One of the most pleasurable things about working at The Understanding Group is seeing how many of the projects we work on get successfully developed and deployed. As a long-time veteran of web and software development, I was amazed by this when I first started working here, particularly since we don’t provide any direct development or design support. In many ways the last three years has been an attempt on my part to uncover the reasons why Information Architecture has such a positive impact on projects.
The North Star of Digital Projects
At its core the reason turns out to be pretty simple: Information Architecture creates a user-centered map of a product that can be referenced throughout a project. The Information Architect provides a clear map for a project, then creates resiliency over the course of the project to sustain that vision when the going gets rough. All the challenges, details, problems, and friction can be related back to the original mission and goal, as described by clear blueprints that have organizational alignment, a strong product focus, and the end user in mind. The reason IA can succeed in this way is because the outcome of the IA process provides:
- A common blueprint for understanding a product’s structure.
- A user-based focus that is defensible and clear.
- Alignment in your organization that solidifies project support.
The Project Blueprint
What would it be like to be able to point at a picture on a wall and say “this is what we are doing,” at the beginning, middle, and end of a project, and have everyone on your team agree with you?
Here’s a quick thought experiment: If someone came into the project as a new employee or developer, what would you give them to help them understand what it was that everyone was trying to make? How much explanation or qualification would you have to use, or explanation that the document is really “for” something else?

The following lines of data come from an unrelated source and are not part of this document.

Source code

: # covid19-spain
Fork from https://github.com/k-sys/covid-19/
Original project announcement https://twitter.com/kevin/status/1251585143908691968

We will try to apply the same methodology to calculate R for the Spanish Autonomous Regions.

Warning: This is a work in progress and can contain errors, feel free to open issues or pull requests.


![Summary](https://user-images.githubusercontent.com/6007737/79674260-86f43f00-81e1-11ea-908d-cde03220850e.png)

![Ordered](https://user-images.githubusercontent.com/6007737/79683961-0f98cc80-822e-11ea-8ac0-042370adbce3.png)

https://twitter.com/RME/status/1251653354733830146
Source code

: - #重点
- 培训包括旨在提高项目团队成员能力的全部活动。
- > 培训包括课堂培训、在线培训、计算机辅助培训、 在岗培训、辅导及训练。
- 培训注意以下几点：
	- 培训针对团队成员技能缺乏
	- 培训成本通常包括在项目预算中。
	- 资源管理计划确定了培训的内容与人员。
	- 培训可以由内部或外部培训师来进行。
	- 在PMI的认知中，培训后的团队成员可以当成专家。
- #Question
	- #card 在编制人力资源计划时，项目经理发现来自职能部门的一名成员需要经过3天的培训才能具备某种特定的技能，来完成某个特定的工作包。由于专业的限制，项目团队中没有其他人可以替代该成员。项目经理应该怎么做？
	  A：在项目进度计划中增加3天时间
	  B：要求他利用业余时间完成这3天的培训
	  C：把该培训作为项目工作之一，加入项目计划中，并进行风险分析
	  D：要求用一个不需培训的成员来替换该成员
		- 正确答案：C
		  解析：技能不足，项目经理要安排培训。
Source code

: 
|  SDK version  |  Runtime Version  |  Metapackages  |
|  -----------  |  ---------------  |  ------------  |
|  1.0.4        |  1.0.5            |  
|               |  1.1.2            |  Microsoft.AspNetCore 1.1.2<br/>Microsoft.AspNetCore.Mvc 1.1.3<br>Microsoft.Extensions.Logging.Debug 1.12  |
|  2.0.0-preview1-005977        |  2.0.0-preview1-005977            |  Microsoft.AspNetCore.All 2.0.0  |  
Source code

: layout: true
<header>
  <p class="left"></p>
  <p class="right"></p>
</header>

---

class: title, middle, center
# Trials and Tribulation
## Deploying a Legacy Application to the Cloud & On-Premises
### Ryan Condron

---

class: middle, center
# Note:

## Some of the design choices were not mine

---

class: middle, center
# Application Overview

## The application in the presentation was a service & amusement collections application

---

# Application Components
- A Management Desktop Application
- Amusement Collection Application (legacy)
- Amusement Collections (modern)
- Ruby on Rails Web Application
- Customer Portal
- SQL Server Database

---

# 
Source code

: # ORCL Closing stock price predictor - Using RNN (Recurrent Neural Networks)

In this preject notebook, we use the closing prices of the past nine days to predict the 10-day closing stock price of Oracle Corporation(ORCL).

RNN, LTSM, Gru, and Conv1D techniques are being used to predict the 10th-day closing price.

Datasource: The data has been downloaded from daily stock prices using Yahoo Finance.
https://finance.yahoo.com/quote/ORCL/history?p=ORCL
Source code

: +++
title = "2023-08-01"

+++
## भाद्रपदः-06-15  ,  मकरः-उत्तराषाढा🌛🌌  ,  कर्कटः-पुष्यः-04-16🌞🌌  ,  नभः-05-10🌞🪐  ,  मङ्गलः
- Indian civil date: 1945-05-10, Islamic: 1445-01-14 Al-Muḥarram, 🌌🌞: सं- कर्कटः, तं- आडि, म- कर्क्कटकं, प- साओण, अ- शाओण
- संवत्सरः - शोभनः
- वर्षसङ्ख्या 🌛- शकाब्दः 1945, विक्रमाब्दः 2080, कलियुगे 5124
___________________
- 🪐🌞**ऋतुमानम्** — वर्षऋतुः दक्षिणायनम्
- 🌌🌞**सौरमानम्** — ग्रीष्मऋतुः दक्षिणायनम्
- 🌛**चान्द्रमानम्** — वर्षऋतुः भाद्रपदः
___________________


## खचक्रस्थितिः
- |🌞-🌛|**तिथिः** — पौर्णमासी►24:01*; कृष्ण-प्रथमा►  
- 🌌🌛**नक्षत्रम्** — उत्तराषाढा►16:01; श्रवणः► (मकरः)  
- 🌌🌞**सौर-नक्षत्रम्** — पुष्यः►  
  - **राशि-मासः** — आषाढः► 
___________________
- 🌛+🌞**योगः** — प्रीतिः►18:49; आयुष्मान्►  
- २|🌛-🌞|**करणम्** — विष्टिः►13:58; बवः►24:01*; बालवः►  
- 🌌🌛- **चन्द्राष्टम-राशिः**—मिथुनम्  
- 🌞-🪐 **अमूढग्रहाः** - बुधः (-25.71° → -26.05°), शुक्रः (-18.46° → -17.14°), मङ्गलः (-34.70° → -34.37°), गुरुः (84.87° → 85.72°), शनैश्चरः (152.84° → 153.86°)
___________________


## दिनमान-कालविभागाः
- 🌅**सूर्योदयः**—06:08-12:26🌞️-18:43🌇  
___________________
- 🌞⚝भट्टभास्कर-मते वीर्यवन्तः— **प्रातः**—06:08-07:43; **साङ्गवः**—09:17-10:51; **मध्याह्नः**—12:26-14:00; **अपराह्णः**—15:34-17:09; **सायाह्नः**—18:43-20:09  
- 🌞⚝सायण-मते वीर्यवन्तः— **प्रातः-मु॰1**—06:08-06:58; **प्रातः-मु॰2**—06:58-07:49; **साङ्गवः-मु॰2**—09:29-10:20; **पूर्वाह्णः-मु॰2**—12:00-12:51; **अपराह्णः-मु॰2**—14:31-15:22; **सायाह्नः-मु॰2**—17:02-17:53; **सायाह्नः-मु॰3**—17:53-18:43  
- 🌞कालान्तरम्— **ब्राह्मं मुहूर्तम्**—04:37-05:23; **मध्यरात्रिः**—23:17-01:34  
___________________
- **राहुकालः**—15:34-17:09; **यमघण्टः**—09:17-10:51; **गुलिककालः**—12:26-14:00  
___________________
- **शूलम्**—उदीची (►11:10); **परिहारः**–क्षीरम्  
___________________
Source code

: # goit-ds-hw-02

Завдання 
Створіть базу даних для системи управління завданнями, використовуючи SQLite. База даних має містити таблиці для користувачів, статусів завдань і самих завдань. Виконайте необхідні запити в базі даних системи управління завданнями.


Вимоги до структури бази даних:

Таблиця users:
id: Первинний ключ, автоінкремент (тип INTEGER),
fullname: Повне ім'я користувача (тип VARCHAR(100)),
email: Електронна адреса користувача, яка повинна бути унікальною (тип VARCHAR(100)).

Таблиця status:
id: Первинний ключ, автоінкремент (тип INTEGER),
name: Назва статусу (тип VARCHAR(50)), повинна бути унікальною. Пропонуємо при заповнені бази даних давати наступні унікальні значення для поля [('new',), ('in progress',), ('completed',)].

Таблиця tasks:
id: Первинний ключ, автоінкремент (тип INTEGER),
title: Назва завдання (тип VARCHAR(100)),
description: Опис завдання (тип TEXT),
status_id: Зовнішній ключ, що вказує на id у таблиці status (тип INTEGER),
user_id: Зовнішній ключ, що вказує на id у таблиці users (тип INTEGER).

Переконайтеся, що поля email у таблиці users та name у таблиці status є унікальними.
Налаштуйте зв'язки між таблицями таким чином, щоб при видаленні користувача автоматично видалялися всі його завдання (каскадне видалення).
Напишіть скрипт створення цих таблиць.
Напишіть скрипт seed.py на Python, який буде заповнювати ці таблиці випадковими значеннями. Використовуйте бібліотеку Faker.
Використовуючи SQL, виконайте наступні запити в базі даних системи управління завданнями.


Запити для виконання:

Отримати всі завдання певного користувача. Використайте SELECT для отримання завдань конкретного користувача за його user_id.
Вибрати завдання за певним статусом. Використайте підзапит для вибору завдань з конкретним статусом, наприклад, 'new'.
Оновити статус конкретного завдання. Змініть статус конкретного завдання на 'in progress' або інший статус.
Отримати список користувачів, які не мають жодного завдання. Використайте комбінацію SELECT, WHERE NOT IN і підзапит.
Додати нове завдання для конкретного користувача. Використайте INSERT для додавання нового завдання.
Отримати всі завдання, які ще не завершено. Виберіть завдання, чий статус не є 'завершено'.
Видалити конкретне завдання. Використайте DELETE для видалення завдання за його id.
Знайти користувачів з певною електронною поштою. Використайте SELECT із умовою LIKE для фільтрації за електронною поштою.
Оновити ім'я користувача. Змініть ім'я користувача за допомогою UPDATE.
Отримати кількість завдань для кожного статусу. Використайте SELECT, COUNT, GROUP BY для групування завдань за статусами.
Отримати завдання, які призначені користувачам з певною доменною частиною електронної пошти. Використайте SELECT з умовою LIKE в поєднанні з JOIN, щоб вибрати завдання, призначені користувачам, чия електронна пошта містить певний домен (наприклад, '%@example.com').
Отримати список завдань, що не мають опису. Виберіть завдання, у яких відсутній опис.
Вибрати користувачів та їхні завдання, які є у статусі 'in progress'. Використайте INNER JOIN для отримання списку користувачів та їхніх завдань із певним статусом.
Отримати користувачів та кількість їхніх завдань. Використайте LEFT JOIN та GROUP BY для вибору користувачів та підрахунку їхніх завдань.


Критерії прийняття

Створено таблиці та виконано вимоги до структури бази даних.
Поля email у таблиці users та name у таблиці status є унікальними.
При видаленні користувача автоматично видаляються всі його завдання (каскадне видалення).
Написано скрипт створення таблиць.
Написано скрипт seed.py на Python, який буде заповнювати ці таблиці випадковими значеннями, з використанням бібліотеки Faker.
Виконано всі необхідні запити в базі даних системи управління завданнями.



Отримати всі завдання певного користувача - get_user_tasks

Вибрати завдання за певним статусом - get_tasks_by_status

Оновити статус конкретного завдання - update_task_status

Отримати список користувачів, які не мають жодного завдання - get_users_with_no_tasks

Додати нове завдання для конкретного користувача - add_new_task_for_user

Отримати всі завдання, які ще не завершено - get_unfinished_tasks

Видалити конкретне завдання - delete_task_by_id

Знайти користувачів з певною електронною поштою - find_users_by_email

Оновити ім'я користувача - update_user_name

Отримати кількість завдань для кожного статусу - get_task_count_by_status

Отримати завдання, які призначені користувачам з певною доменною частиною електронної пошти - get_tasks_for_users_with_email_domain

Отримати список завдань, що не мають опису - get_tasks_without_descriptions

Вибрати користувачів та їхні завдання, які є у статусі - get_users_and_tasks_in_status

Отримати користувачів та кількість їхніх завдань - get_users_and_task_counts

With Information Architecture this isn’t a problem. IA creates a structure completely in the service of the thing you are making and the people you’re making it for. More importantly, the blueprints can be used to understand the key point of a project at its beginning, middle, and end.
The User-based Narrative
Information Architecture is all about the structure of a product and how it will engage the user. We support this with a strong emphasis on personas, user journeys, and user-focused taxonomies that put the focus of the effort squarely on the user and the places created for them.
In the American Concrete Institute project, the core project blueprint was a combined map of personas and the proposed sitemap. In its full size, it was seven feet across and four feet high, and it remained on the product manager’s wall for the entire year-long project. Planning and status meetings were often held in front of the blueprint to confirm that particular activities were in alignment with the original intent.
Organizational Alignment and Support
This is one of the secret powers of Information Architecture. The emphasis on discovering a common language and structure means that we are very effective in creating common alignment across organizations and uncovering hidden or implicit assumptions that can either supercharge a project if properly leveraged, or torpedo that project if not addressed. One of the most powerful tools we use for this effort is intention modeling. The alignment of an organization can be critically important as a project progresses, particularly if it hits challenges or snags.
These benefits almost always occur with an existing team; in fact, TUG does not do any design, web development, or database development. Our entire purpose is to help your team be more successful by providing them with a direction and map for understanding the work, and we have helped a diverse range of teams, with a wide range of skills and capabilities, succeed. The fact that Information Architecture has such a profound impact on so many diverse environments means it provides true value for almost anyone needing to create a digital place for their users.